Nunca fui à
Catedral de Notre Dame, mas já a imaginei, como uma metáfora. O texto abaixo, faz parte
do livro “A Igreja de Pedra”, escrito em 2001
“Imaginem o
interior de uma ampla catedral de pedra nos limites do qual parece
encerrar-se toda a existência – não creio, particularmente, que
alguém seja capaz de compor tal figura, no entanto, considero um
exercício válido para a imaginação. Nesta imagem, mantenham a
tênue iluminação natural que mal preenche o interior do cômodo,
mas retirem todas as janelas, os vitrais e portas que haviam
anteriormente sido representados. Excluam também, sem pudores, todos
os móveis e artefatos sacros que possam estar dispostos neste
interior imaginário.
A imagem que lhes
resta é a de um amplo átrio sem entradas ou saídas, absolutamente
vazio, mas onde se pode enxergar, por uma luz que vem de lugar
nenhum, todo o âmago pétreo e frio que não comporta adornos de
qualquer espécie.

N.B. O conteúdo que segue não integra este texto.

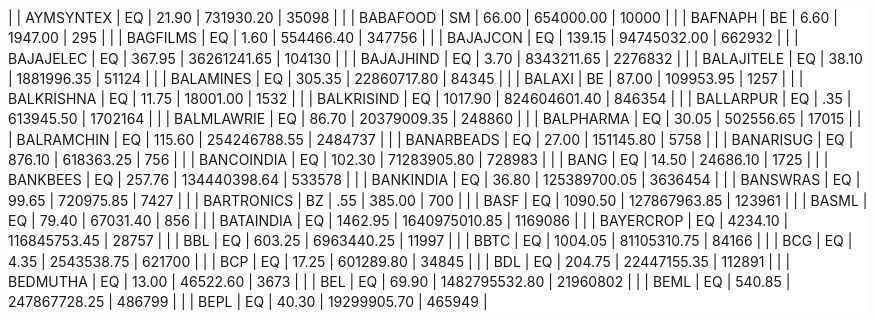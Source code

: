 |  | AYMSYNTEX | EQ | 21.90 | 731930.20 | 35098 |
|  | BABAFOOD | SM | 66.00 | 654000.00 | 10000 |
|  | BAFNAPH | BE | 6.60 | 1947.00 | 295 |
|  | BAGFILMS | EQ | 1.60 | 554466.40 | 347756 |
|  | BAJAJCON | EQ | 139.15 | 94745032.00 | 662932 |
|  | BAJAJELEC | EQ | 367.95 | 36261241.65 | 104130 |
|  | BAJAJHIND | EQ | 3.70 | 8343211.65 | 2276832 |
|  | BALAJITELE | EQ | 38.10 | 1881996.35 | 51124 |
|  | BALAMINES | EQ | 305.35 | 22860717.80 | 84345 |
|  | BALAXI | BE | 87.00 | 109953.95 | 1257 |
|  | BALKRISHNA | EQ | 11.75 | 18001.00 | 1532 |
|  | BALKRISIND | EQ | 1017.90 | 824604601.40 | 846354 |
|  | BALLARPUR | EQ | .35 | 613945.50 | 1702164 |
|  | BALMLAWRIE | EQ | 86.70 | 20379009.35 | 248860 |
|  | BALPHARMA | EQ | 30.05 | 502556.65 | 17015 |
|  | BALRAMCHIN | EQ | 115.60 | 254246788.55 | 2484737 |
|  | BANARBEADS | EQ | 27.00 | 151145.80 | 5758 |
|  | BANARISUG | EQ | 876.10 | 618363.25 | 756 |
|  | BANCOINDIA | EQ | 102.30 | 71283905.80 | 728983 |
|  | BANG | EQ | 14.50 | 24686.10 | 1725 |
|  | BANKBEES | EQ | 257.76 | 134440398.64 | 533578 |
|  | BANKINDIA | EQ | 36.80 | 125389700.05 | 3636454 |
|  | BANSWRAS | EQ | 99.65 | 720975.85 | 7427 |
|  | BARTRONICS | BZ | .55 | 385.00 | 700 |
|  | BASF | EQ | 1090.50 | 127867963.85 | 123961 |
|  | BASML | EQ | 79.40 | 67031.40 | 856 |
|  | BATAINDIA | EQ | 1462.95 | 1640975010.85 | 1169086 |
|  | BAYERCROP | EQ | 4234.10 | 116845753.45 | 28757 |
|  | BBL | EQ | 603.25 | 6963440.25 | 11997 |
|  | BBTC | EQ | 1004.05 | 81105310.75 | 84166 |
|  | BCG | EQ | 4.35 | 2543538.75 | 621700 |
|  | BCP | EQ | 17.25 | 601289.80 | 34845 |
|  | BDL | EQ | 204.75 | 22447155.35 | 112891 |
|  | BEDMUTHA | EQ | 13.00 | 46522.60 | 3673 |
|  | BEL | EQ | 69.90 | 1482795532.80 | 21960802 |
|  | BEML | EQ | 540.85 | 247867728.25 | 486799 |
|  | BEPL | EQ | 40.30 | 19299905.70 | 465949 |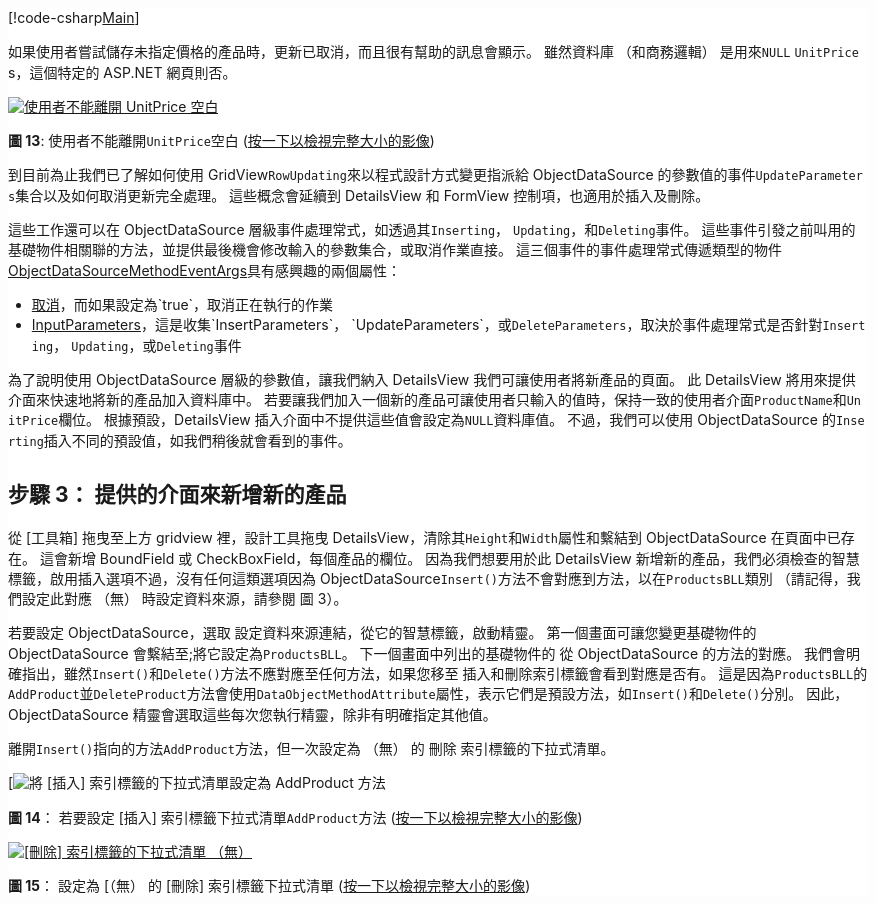 [!code-csharp[Main](examining-the-events-associated-with-inserting-updating-and-deleting-cs/samples/sample7.cs)]

如果使用者嘗試儲存未指定價格的產品時，更新已取消，而且很有幫助的訊息會顯示。 雖然資料庫 （和商務邏輯） 是用來`NULL` `UnitPrice` s，這個特定的 ASP.NET 網頁則否。


[![使用者不能離開 UnitPrice 空白](examining-the-events-associated-with-inserting-updating-and-deleting-cs/_static/image38.png)](examining-the-events-associated-with-inserting-updating-and-deleting-cs/_static/image37.png)

**圖 13**: 使用者不能離開`UnitPrice`空白 ([按一下以檢視完整大小的影像](examining-the-events-associated-with-inserting-updating-and-deleting-cs/_static/image39.png))


到目前為止我們已了解如何使用 GridView`RowUpdating`來以程式設計方式變更指派給 ObjectDataSource 的參數值的事件`UpdateParameters`集合以及如何取消更新完全處理。 這些概念會延續到 DetailsView 和 FormView 控制項，也適用於插入及刪除。

這些工作還可以在 ObjectDataSource 層級事件處理常式，如透過其`Inserting`， `Updating`，和`Deleting`事件。 這些事件引發之前叫用的基礎物件相關聯的方法，並提供最後機會修改輸入的參數集合，或取消作業直接。 這三個事件的事件處理常式傳遞類型的物件[ObjectDataSourceMethodEventArgs](https://msdn.microsoft.com/library/system.web.ui.webcontrols.objectdatasourcemethodeventargs(VS.80).aspx)具有感興趣的兩個屬性：

- [取消](https://msdn.microsoft.com/library/system.componentmodel.canceleventargs.cancel(VS.80).aspx)，而如果設定為`true`，取消正在執行的作業
- [InputParameters](https://msdn.microsoft.com/library/system.web.ui.webcontrols.objectdatasourcemethodeventargs.inputparameters(VS.80).aspx)，這是收集`InsertParameters`， `UpdateParameters`，或`DeleteParameters`，取決於事件處理常式是否針對`Inserting`， `Updating`，或`Deleting`事件

為了說明使用 ObjectDataSource 層級的參數值，讓我們納入 DetailsView 我們可讓使用者將新產品的頁面。 此 DetailsView 將用來提供介面來快速地將新的產品加入資料庫中。 若要讓我們加入一個新的產品可讓使用者只輸入的值時，保持一致的使用者介面`ProductName`和`UnitPrice`欄位。 根據預設，DetailsView 插入介面中不提供這些值會設定為`NULL`資料庫值。 不過，我們可以使用 ObjectDataSource 的`Inserting`插入不同的預設值，如我們稍後就會看到的事件。

## <a name="step-3-providing-an-interface-to-add-new-products"></a>步驟 3： 提供的介面來新增新的產品

從 [工具箱] 拖曳至上方 gridview 裡，設計工具拖曳 DetailsView，清除其`Height`和`Width`屬性和繫結到 ObjectDataSource 在頁面中已存在。 這會新增 BoundField 或 CheckBoxField，每個產品的欄位。 因為我們想要用於此 DetailsView 新增新的產品，我們必須檢查的智慧標籤，啟用插入選項不過，沒有任何這類選項因為 ObjectDataSource`Insert()`方法不會對應到方法，以在`ProductsBLL`類別 （請記得，我們設定此對應 （無） 時設定資料來源，請參閱 圖 3）。

若要設定 ObjectDataSource，選取 設定資料來源連結，從它的智慧標籤，啟動精靈。 第一個畫面可讓您變更基礎物件的 ObjectDataSource 會繫結至;將它設定為`ProductsBLL`。 下一個畫面中列出的基礎物件的 從 ObjectDataSource 的方法的對應。 我們會明確指出，雖然`Insert()`和`Delete()`方法不應對應至任何方法，如果您移至 插入和刪除索引標籤會看到對應是否有。 這是因為`ProductsBLL`的`AddProduct`並`DeleteProduct`方法會使用`DataObjectMethodAttribute`屬性，表示它們是預設方法，如`Insert()`和`Delete()`分別。 因此，ObjectDataSource 精靈會選取這些每次您執行精靈，除非有明確指定其他值。

離開`Insert()`指向的方法`AddProduct`方法，但一次設定為 （無） 的 刪除 索引標籤的下拉式清單。


[![將 [插入] 索引標籤的下拉式清單設定為 [AddProduct 方法](examining-the-events-associated-with-inserting-updating-and-deleting-cs/_static/image41.png)](examining-the-events-associated-with-inserting-updating-and-deleting-cs/_static/image40.png)

**圖 14**： 若要設定 [插入] 索引標籤下拉式清單`AddProduct`方法 ([按一下以檢視完整大小的影像](examining-the-events-associated-with-inserting-updating-and-deleting-cs/_static/image42.png))


[![[刪除] 索引標籤的下拉式清單 （無）](examining-the-events-associated-with-inserting-updating-and-deleting-cs/_static/image44.png)](examining-the-events-associated-with-inserting-updating-and-deleting-cs/_static/image43.png)

**圖 15**： 設定為 [（無） 的 [刪除] 索引標籤下拉式清單 ([按一下以檢視完整大小的影像](examining-the-events-associated-with-inserting-updating-and-deleting-cs/_static/image45.png))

No entanto, sabemos, é ainda o interior de uma
catedral de pedra.
Para compormos a
totalidade desta tortuosa metáfora, resta-nos ainda imaginar, neste
nosso estranho ambiente, um bem dimensionado besouro, não maior que
quatro centímetros, cujo bater de asas ecoa em toda a catedral. O
diminuto inseto, cuja aparência assemelha-se a um fragmento de ônix
polido, curiosamente, em seu voo, nos faz perceber as características
que constituem a erma estrutura de pedra que antes nos eram
desconhecidas.
O silêncio e a
ausência que são necessários para notarmos um inseto – para
notarmos a nós mesmos – são quase insuportáveis”.